Operators of private zoos must first obtain a zoo licence (Sor Por 21) and also a temporary permit to possess wildlife species (Sor Por 2) from the National Parks, Wildlife and Plant Conservation Department. Of the 40 licensed private zoos in the country, 21 raise and breed tigers.
The 1992 act strictly outlaws trade in tigers or tiger parts, and moreover, tigers are protected by the UN Convention on International Trade in Endangered Species (CITES), which prohibits international trade in protected animals, animal parts and derivatives for commercial purposes.
This means that the private zoos cannot buy or sell tigers or other restricted animals to each other or to anyone else. Private zoo owners usually say their animals were in their possession before the restrictions were in place or are the offspring of such animals. Transfers of animals between licensed private zoos are also allowed with approval from the National Parks Department, but this is a complicated process.
As the number of private zoos has grown, the National Parks Department has tightened the regulations for issuing new licences for the zoos, and concerned government agencies have also stepped up suppression efforts against smugglers.
CLAWS FOR RELIEF: Left, this female was rescued from a tiger trafficking gang in April last year and is now under the care of the Khao Prathap Chang Wildlife Sanctuary in Ratchaburi.
Last year, government officials rescued two leopard cubs (which are also protected) at a place that had been designated for a new private zoo in Chaiyaphum province. The owner had not yet obtained a licence from the National Parks Department. Earlier, two adult leopards were seized at the same location. The owner could not provide any documents to show where he obtained the animals. According to a National Parks Department official, the leopards were taken from the Huay Kha Khaeng Wildlife Sanctuary in Uthai Thani province. The department withdrew the owner's application for a licence to set up a zoo.
National Parks Department deputy director-general Theerapat Prayoonsit said that his department cannot prohibit anyone from applying for a licence to set up a private zoo.

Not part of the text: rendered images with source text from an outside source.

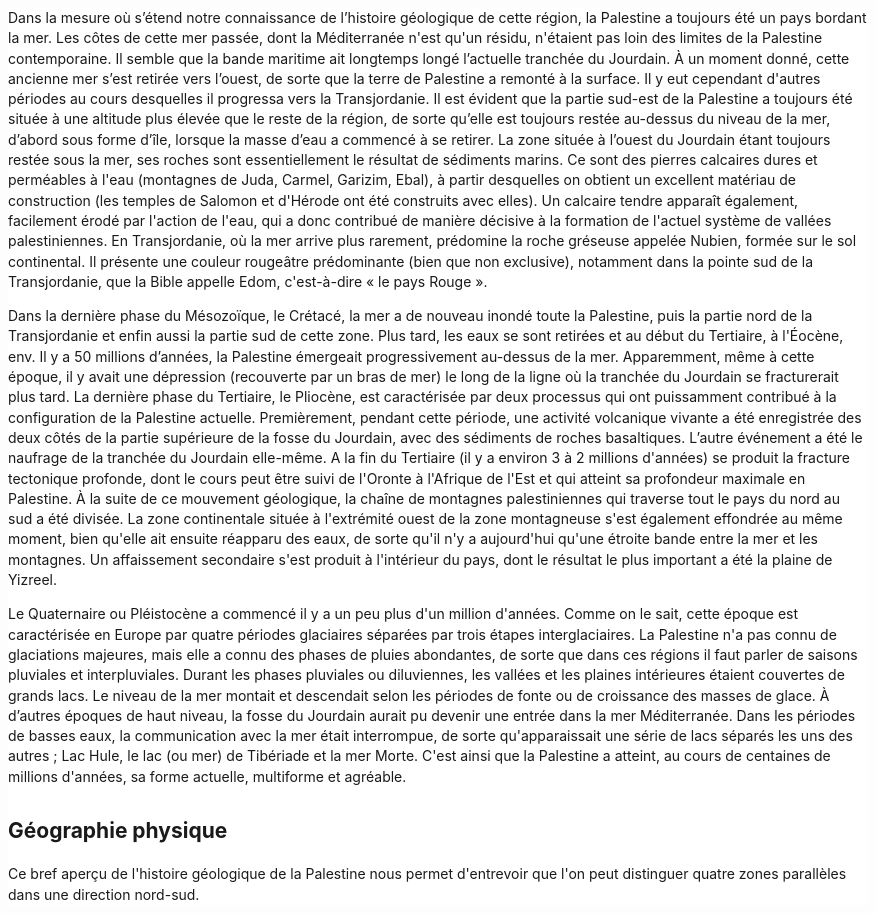Dans la mesure où s’étend notre connaissance de l’histoire géologique de cette région, la Palestine a toujours été un pays bordant la mer. Les côtes de cette mer passée, dont la Méditerranée n'est qu'un résidu, n'étaient pas loin des limites de la Palestine contemporaine. Il semble que la bande maritime ait longtemps longé l’actuelle tranchée du Jourdain. À un moment donné, cette ancienne mer s’est retirée vers l’ouest, de sorte que la terre de Palestine a remonté à la surface. Il y eut cependant d'autres périodes au cours desquelles il progressa vers la Transjordanie. Il est évident que la partie sud-est de la Palestine a toujours été située à une altitude plus élevée que le reste de la région, de sorte qu’elle est toujours restée au-dessus du niveau de la mer, d’abord sous forme d’île, lorsque la masse d’eau a commencé à se retirer. La zone située à l’ouest du Jourdain étant toujours restée sous la mer, ses roches sont essentiellement le résultat de sédiments marins. Ce sont des pierres calcaires dures et perméables à l'eau (montagnes de Juda, Carmel, Garizim, Ebal), à partir desquelles on obtient un excellent matériau de construction (les temples de Salomon et d'Hérode ont été construits avec elles). Un calcaire tendre apparaît également, facilement érodé par l'action de l'eau, qui a donc contribué de manière décisive à la formation de l'actuel système de vallées palestiniennes. En Transjordanie, où la mer arrive plus rarement, prédomine la roche gréseuse appelée Nubien, formée sur le sol continental. Il présente une couleur rougeâtre prédominante (bien que non exclusive), notamment dans la pointe sud de la Transjordanie, que la Bible appelle Edom, c'est-à-dire « le pays Rouge ».

Dans la dernière phase du Mésozoïque, le Crétacé, la mer a de nouveau inondé toute la Palestine, puis la partie nord de la Transjordanie et enfin aussi la partie sud de cette zone. Plus tard, les eaux se sont retirées et au début du Tertiaire, à l'Éocène, env. Il y a 50 millions d’années, la Palestine émergeait progressivement au-dessus de la mer. Apparemment, même à cette époque, il y avait une dépression (recouverte par un bras de mer) le long de la ligne où la tranchée du Jourdain se fracturerait plus tard. La dernière phase du Tertiaire, le Pliocène, est caractérisée par deux processus qui ont puissamment contribué à la configuration de la Palestine actuelle. Premièrement, pendant cette période, une activité volcanique vivante a été enregistrée des deux côtés de la partie supérieure de la fosse du Jourdain, avec des sédiments de roches basaltiques. L’autre événement a été le naufrage de la tranchée du Jourdain elle-même. A la fin du Tertiaire (il y a environ 3 à 2 millions d'années) se produit la fracture tectonique profonde, dont le cours peut être suivi de l'Oronte à l'Afrique de l'Est et qui atteint sa profondeur maximale en Palestine. À la suite de ce mouvement géologique, la chaîne de montagnes palestiniennes qui traverse tout le pays du nord au sud a été divisée. La zone continentale située à l'extrémité ouest de la zone montagneuse s'est également effondrée au même moment, bien qu'elle ait ensuite réapparu des eaux, de sorte qu'il n'y a aujourd'hui qu'une étroite bande entre la mer et les montagnes. Un affaissement secondaire s'est produit à l'intérieur du pays, dont le résultat le plus important a été la plaine de Yizreel.

Le Quaternaire ou Pléistocène a commencé il y a un peu plus d'un million d'années. Comme on le sait, cette époque est caractérisée en Europe par quatre périodes glaciaires séparées par trois étapes interglaciaires. La Palestine n'a pas connu de glaciations majeures, mais elle a connu des phases de pluies abondantes, de sorte que dans ces régions il faut parler de saisons pluviales et interpluviales. Durant les phases pluviales ou diluviennes, les vallées et les plaines intérieures étaient couvertes de grands lacs. Le niveau de la mer montait et descendait selon les périodes de fonte ou de croissance des masses de glace. À d’autres époques de haut niveau, la fosse du Jourdain aurait pu devenir une entrée dans la mer Méditerranée. Dans les périodes de basses eaux, la communication avec la mer était interrompue, de sorte qu'apparaissait une série de lacs séparés les uns des autres ; Lac Hule, le lac (ou mer) de Tibériade et la mer Morte. C'est ainsi que la Palestine a atteint, au cours de centaines de millions d'années, sa forme actuelle, multiforme et agréable.

## Géographie physique

Ce bref aperçu de l'histoire géologique de la Palestine nous permet d'entrevoir que l'on peut distinguer quatre zones parallèles dans une direction nord-sud.
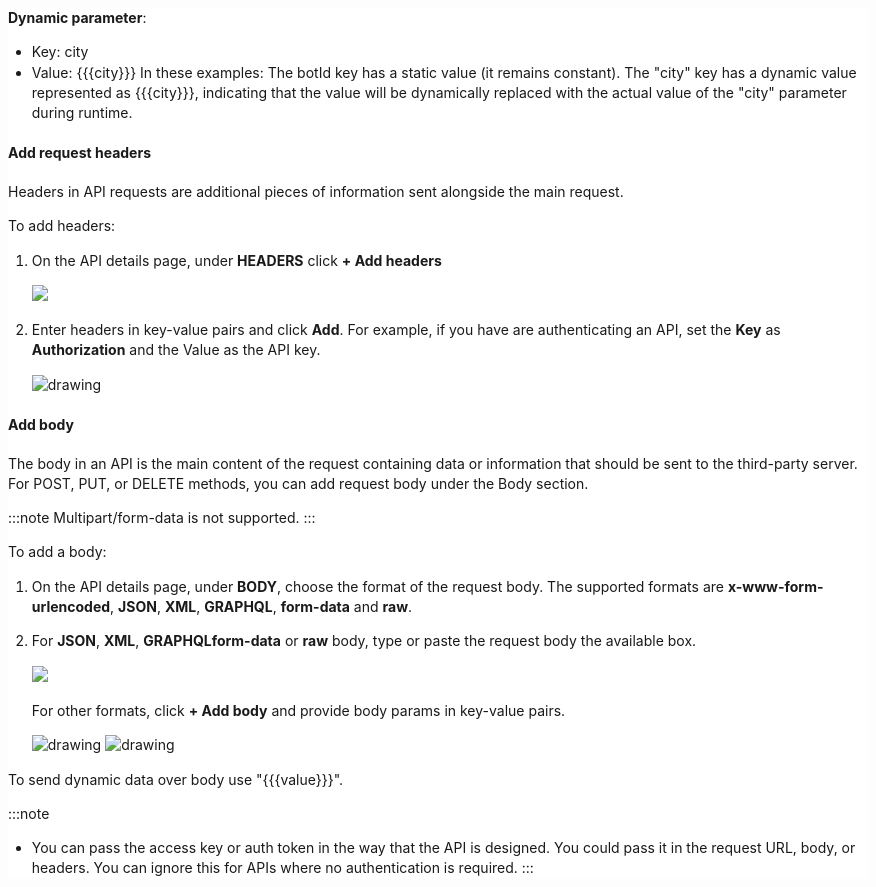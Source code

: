 **Dynamic parameter**:
* Key: city
* Value: {{{city}}}
In these examples:
The botId key has a static value (it remains constant).
The "city" key has a dynamic value represented as {{{city}}}, indicating that the value will be dynamically replaced with the actual value of the "city" parameter during runtime. 

#### Add request headers

Headers in API requests are additional pieces of information sent alongside the main request. 

To add headers:

1. On the API details page, under **HEADERS** click **+ Add headers** 

   ![](https://i.imgur.com/Rg762S0.png)
   
2. Enter headers in key-value pairs and click **Add**. For example, if you have are authenticating an API, set the **Key** as **Authorization** and the Value as the API key.
 
    <img src="https://i.imgur.com/qtHkgS9.png" alt="drawing" width="70%"/>
 
#### Add body

The body in an API is the main content of the request containing data or information that should be sent to the third-party server. For POST, PUT, or DELETE methods, you can add request body under the Body section.
 
:::note
Multipart/form-data is not supported.
:::

To add a body:

1. On the API details page, under **BODY**, choose the format of the request body. The supported formats are **x-www-form-urlencoded**, **JSON**, **XML**, **GRAPHQL**, **form-data** and **raw**.
2. For **JSON**, **XML**, **GRAPHQLform-data** or **raw** body, type or paste the request body the available box.

   ![](https://i.imgur.com/iZ9mp0K.png)

   
   For other formats, click **+ Add body** and provide body params in key-value pairs.

   <img src="https://i.imgur.com/WE3eVOS.png" alt="drawing" width="70%"/>
     
   <img src="https://i.imgur.com/hP7ay5l.png" alt="drawing" width="70%"/>

To send dynamic data over body use "{{{value}}}".

:::note
* You can pass the access key or auth token in the way that the API is designed. You could pass it in the request URL, body, or headers. You can ignore this for APIs where no authentication is required.
:::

However, he added, the department closely monitors the population of tigers in each zoo to ensure that they are not sold to traders.
At present, 888 tigers from 21 private zoos are registered with the department, which is also responsible for recording the identity of each tiger. Si Racha Tiger Zoo in Chon Buri is the largest operation of this type in the country, holding about 400 tigers.

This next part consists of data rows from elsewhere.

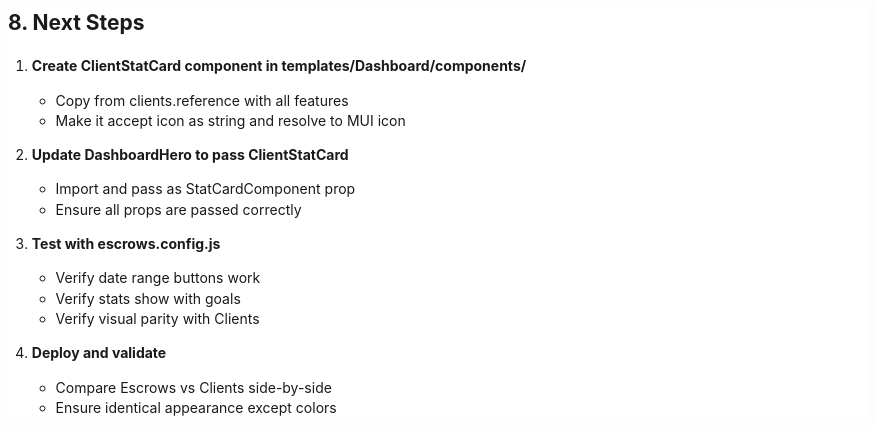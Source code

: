 
## 8. Next Steps

1. **Create ClientStatCard component in templates/Dashboard/components/**
   - Copy from clients.reference with all features
   - Make it accept icon as string and resolve to MUI icon

2. **Update DashboardHero to pass ClientStatCard**
   - Import and pass as StatCardComponent prop
   - Ensure all props are passed correctly

3. **Test with escrows.config.js**
   - Verify date range buttons work
   - Verify stats show with goals
   - Verify visual parity with Clients

4. **Deploy and validate**
   - Compare Escrows vs Clients side-by-side
   - Ensure identical appearance except colors
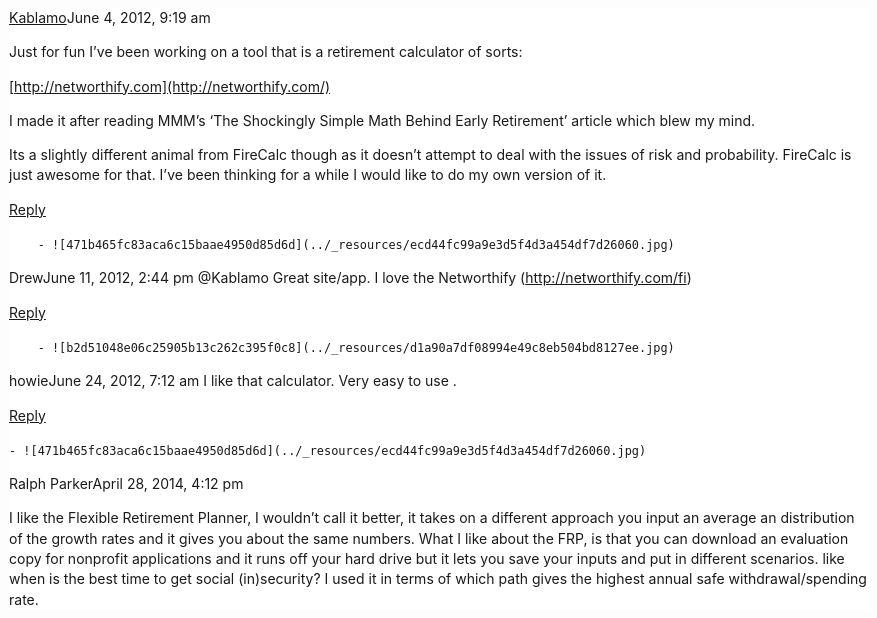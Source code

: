 [Kablamo](http://networthify.com/)June 4, 2012, 9:19 am

Just for fun I’ve been working on a tool that is a retirement calculator of sorts:

[http://networthify.com](http://networthify.com/)

I made it after reading MMM’s ‘The Shockingly Simple Math Behind Early Retirement’ article which blew my mind.

Its a slightly different animal from FireCalc though as it doesn’t attempt to deal with the issues of risk and probability. FireCalc is just awesome for that. I’ve been thinking for a while I would like to do my own version of it.

[Reply](https://www.mrmoneymustache.com/2012/05/29/how-much-do-i-need-for-retirement/?replytocom=40480#commentform)

        - ![471b465fc83aca6c15baae4950d85d6d](../_resources/ecd44fc99a9e3d5f4d3a454df7d26060.jpg)

DrewJune 11, 2012, 2:44 pm
@Kablamo
Great site/app. I love the Networthify (http://networthify.com/fi)

[Reply](https://www.mrmoneymustache.com/2012/05/29/how-much-do-i-need-for-retirement/?replytocom=46522#commentform)

        - ![b2d51048e06c25905b13c262c395f0c8](../_resources/d1a90a7df08994e49c8eb504bd8127ee.jpg)

howieJune 24, 2012, 7:12 am
I like that calculator. Very easy to use .

[Reply](https://www.mrmoneymustache.com/2012/05/29/how-much-do-i-need-for-retirement/?replytocom=53994#commentform)

    - ![471b465fc83aca6c15baae4950d85d6d](../_resources/ecd44fc99a9e3d5f4d3a454df7d26060.jpg)

Ralph ParkerApril 28, 2014, 4:12 pm

I like the Flexible Retirement Planner, I wouldn’t call it better, it takes on a different approach you input an average an distribution of the growth rates and it gives you about the same numbers. What I like about the FRP, is that you can download an evaluation copy for nonprofit applications and it runs off your hard drive but it lets you save your inputs and put in different scenarios. like when is the best time to get social (in)security? I used it in terms of which path gives the highest annual safe withdrawal/spending rate.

Noting that the law does not limit the number of animals a zoo may keep, Mr Theerapat said, ''What we can do is ask for cooperation from the zoos to limit their tiger populations and give them good care.''
However, he added, the zoo owners may ''fiddle with'' the number of tigers. ''For example, if four cubs are born, they report only two. So they can sell the other two cubs or raise them in another place,'' he said. ''If anything happens to these tigers we cannot trace them back to the zoo.''
Pol Col Kiatipong Khaosam-ang, deputy commander the Natural Resources and Environmental Crime Suppression Division (NED), agreed that this is a big problem. ''This is the easiest method used in promoting the illegal tiger trade,'' he said.
''When a tiger dies, the [private] zoo will not report to the authorities as required. It is sold in the black market, and a new tiger is brought to the zoo.''
DNA DATABASE NEEDED
Following the large seizure of tiger meat and carcasses in early February, National Parks Department officials and police inspected private zoos in Chon Buri, including the Million Years Stone Park, Pattaya Crocodile Farm and Si Racha Tiger Zoo. The latter had been accused before of involvement in the illegal trade in tigers and tiger parts. However, said Mr Theerapat, his department was able to account for all tigers there.

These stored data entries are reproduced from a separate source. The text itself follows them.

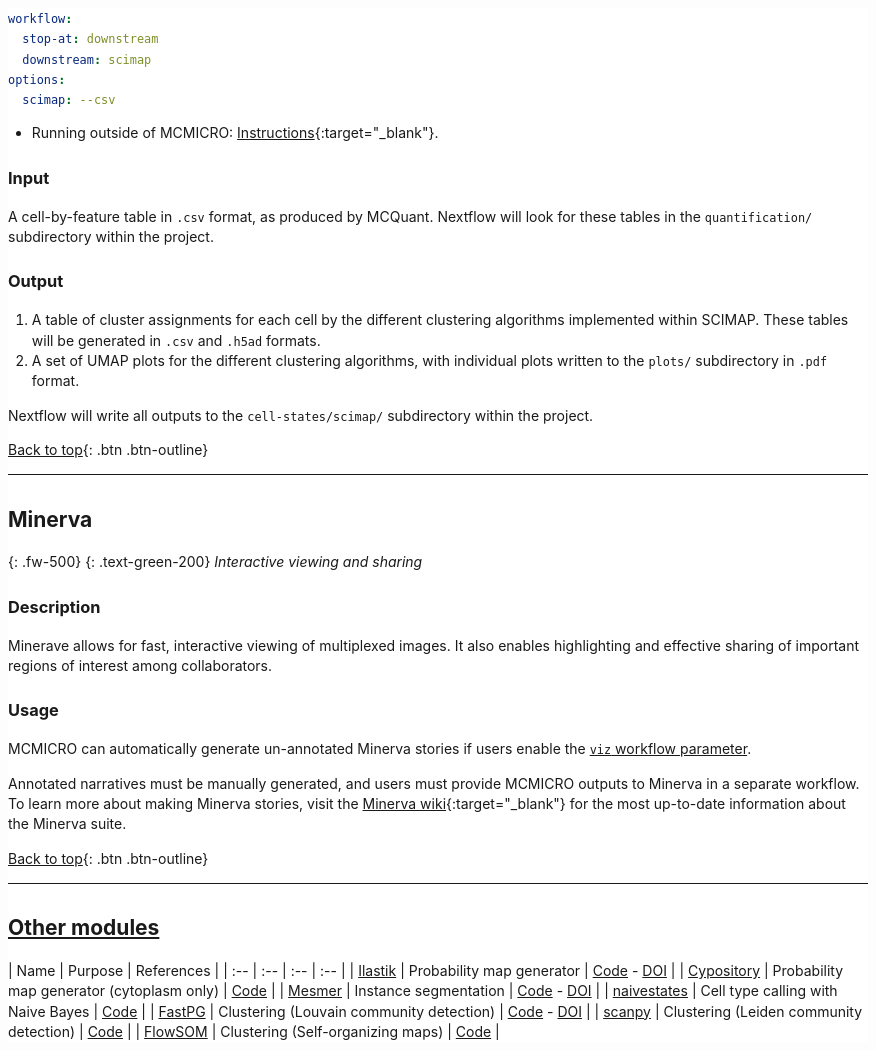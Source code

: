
 ``` yaml
workflow:
  stop-at: downstream
  downstream: scimap
options:
  scimap: --csv
```

* Running outside of MCMICRO: [Instructions](https://scimap.xyz){:target="_blank"}.

### Input

A cell-by-feature table in `.csv` format, as produced by MCQuant. Nextflow will look for these tables in the `quantification/` subdirectory within the project.

### Output

1. A table of cluster assignments for each cell by the different clustering algorithms implemented within SCIMAP. These tables will be generated in `.csv` and `.h5ad` formats.
2. A set of UMAP plots for the different clustering algorithms, with individual plots written to the `plots/` subdirectory in `.pdf` format.

Nextflow will write all outputs to the `cell-states/scimap/` subdirectory within the project.

[Back to top](./){: .btn .btn-outline} 

---

## Minerva
{: .fw-500}
{: .text-green-200}
*Interactive viewing and sharing*

### Description
Minerave allows for fast, interactive viewing of multiplexed images. It also enables highlighting and effective sharing of important regions of interest among collaborators.

### Usage
MCMICRO can automatically generate un-annotated Minerva stories if users enable the [`viz` workflow parameter](https://mcmicro.org/parameters/workflow.html#viz).  

Annotated narratives must be manually generated, and users must provide MCMICRO outputs to Minerva in a separate workflow. To learn more about making Minerva stories, visit the [Minerva wiki](https://github.com/labsyspharm/minerva-story/wiki){:target="_blank"} for the most up-to-date information about the Minerva suite.

[Back to top](./){: .btn .btn-outline} 

---

## [Other modules](./other.html)

| Name | Purpose | References |
| :-- | :-- | :-- | :-- |
| [Ilastik](./other.html#ilastik) | Probability map generator | [Code](https://github.com/labsyspharm/mcmicro-ilastik) - [DOI](https://doi.org/10.1038/s41592-019-0582-9) |
| [Cypository](./other.html#ilastik) | Probability map generator (cytoplasm only) | [Code](https://github.com/HMS-IDAC/Cypository) |
| [Mesmer](./other.html#mesmer) | Instance segmentation | [Code](https://github.com/vanvalenlab/deepcell-applications) - [DOI](https://doi.org/10.1038/s41587-021-01094-0) |
| [naivestates](./other.html#naivestates) | Cell type calling with Naive Bayes | [Code](https://github.com/labsyspharm/naivestates) |
| [FastPG](./other.html#clustering) | Clustering (Louvain community detection) | [Code](https://github.com/labsyspharm/mcmicro-fastPG) - [DOI](https://www.biorxiv.org/content/10.1101/2020.06.19.159749v2) |
| [scanpy](./other.html#clustering) | Clustering (Leiden community detection) | [Code](https://github.com/labsyspharm/mcmicro-scanpy) |
| [FlowSOM](./other.html#clustering) | Clustering (Self-organizing maps) | [Code](https://github.com/labsyspharm/mcmicro-flowsom) |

NICE KITTY: Right, Chuwit Pitakpornpallop, owner of the Trakarn Tiger Zoo in Ubon Ratchathani province, with one of his tigers.
Chuwit Pitakpornpallop, owner of the Trakarn Tiger Zoo in Ubon Ratchathani province, said that domestic licensed and regulated tiger zoos are always the first place authorities look to make arrests or seize live tigers whenever this type of case surfaces. But he said that licensed private zoos are always open for inspection from authorities, and added that National Parks Department regional officials regularly inspect his zoo every two or three months, along with police from the NED.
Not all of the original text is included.